EXERCISE REQUIREMENTS | Each line of the records below that holds "example" should be returned.

TASK INPUT |
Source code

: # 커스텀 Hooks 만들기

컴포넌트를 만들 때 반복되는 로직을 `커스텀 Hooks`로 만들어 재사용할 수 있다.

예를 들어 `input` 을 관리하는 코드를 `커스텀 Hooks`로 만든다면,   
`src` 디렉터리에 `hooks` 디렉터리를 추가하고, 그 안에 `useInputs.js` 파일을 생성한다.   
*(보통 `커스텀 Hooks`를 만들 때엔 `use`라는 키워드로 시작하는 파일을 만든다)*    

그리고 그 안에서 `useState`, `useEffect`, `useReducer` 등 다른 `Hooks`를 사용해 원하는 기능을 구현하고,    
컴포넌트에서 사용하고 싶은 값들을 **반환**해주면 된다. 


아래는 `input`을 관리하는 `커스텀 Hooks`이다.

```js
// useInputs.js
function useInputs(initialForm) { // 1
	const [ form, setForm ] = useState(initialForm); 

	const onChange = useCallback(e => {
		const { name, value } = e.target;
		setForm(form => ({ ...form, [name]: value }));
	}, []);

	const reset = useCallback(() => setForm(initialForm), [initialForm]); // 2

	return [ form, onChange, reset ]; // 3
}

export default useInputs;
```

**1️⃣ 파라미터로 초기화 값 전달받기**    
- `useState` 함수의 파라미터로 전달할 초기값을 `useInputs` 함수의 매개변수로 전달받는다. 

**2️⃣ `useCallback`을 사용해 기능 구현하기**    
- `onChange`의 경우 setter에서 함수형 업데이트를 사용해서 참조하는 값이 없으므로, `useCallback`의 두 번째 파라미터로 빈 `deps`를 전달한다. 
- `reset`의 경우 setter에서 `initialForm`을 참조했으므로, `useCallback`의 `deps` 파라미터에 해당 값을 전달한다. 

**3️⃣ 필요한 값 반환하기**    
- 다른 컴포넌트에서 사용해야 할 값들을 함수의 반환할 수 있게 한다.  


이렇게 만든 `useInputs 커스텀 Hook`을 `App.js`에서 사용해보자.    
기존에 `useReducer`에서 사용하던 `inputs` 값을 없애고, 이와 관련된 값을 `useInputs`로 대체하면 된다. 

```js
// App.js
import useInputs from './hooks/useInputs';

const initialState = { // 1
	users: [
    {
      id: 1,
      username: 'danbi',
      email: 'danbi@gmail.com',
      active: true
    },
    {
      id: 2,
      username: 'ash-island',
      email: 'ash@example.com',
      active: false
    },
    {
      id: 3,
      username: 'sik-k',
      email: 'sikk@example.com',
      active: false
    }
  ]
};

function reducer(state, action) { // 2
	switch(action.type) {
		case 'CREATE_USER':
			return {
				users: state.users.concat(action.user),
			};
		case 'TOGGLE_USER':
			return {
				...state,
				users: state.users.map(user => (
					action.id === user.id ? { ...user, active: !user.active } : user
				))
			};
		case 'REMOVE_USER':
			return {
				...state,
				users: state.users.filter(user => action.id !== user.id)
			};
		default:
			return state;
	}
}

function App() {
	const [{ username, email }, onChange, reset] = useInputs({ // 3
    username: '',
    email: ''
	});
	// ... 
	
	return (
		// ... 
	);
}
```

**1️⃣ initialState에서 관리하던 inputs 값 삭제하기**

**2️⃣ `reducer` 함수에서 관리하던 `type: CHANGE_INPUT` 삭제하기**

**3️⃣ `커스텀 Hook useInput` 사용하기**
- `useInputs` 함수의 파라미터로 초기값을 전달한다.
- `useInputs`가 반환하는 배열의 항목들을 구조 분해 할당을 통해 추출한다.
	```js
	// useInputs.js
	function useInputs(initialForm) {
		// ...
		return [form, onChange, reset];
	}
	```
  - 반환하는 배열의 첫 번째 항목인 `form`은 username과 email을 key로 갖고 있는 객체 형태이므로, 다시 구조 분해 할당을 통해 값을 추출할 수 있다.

WRITTEN ANSWER |
      email: 'ash@example.com',
      email: 'sikk@example.com',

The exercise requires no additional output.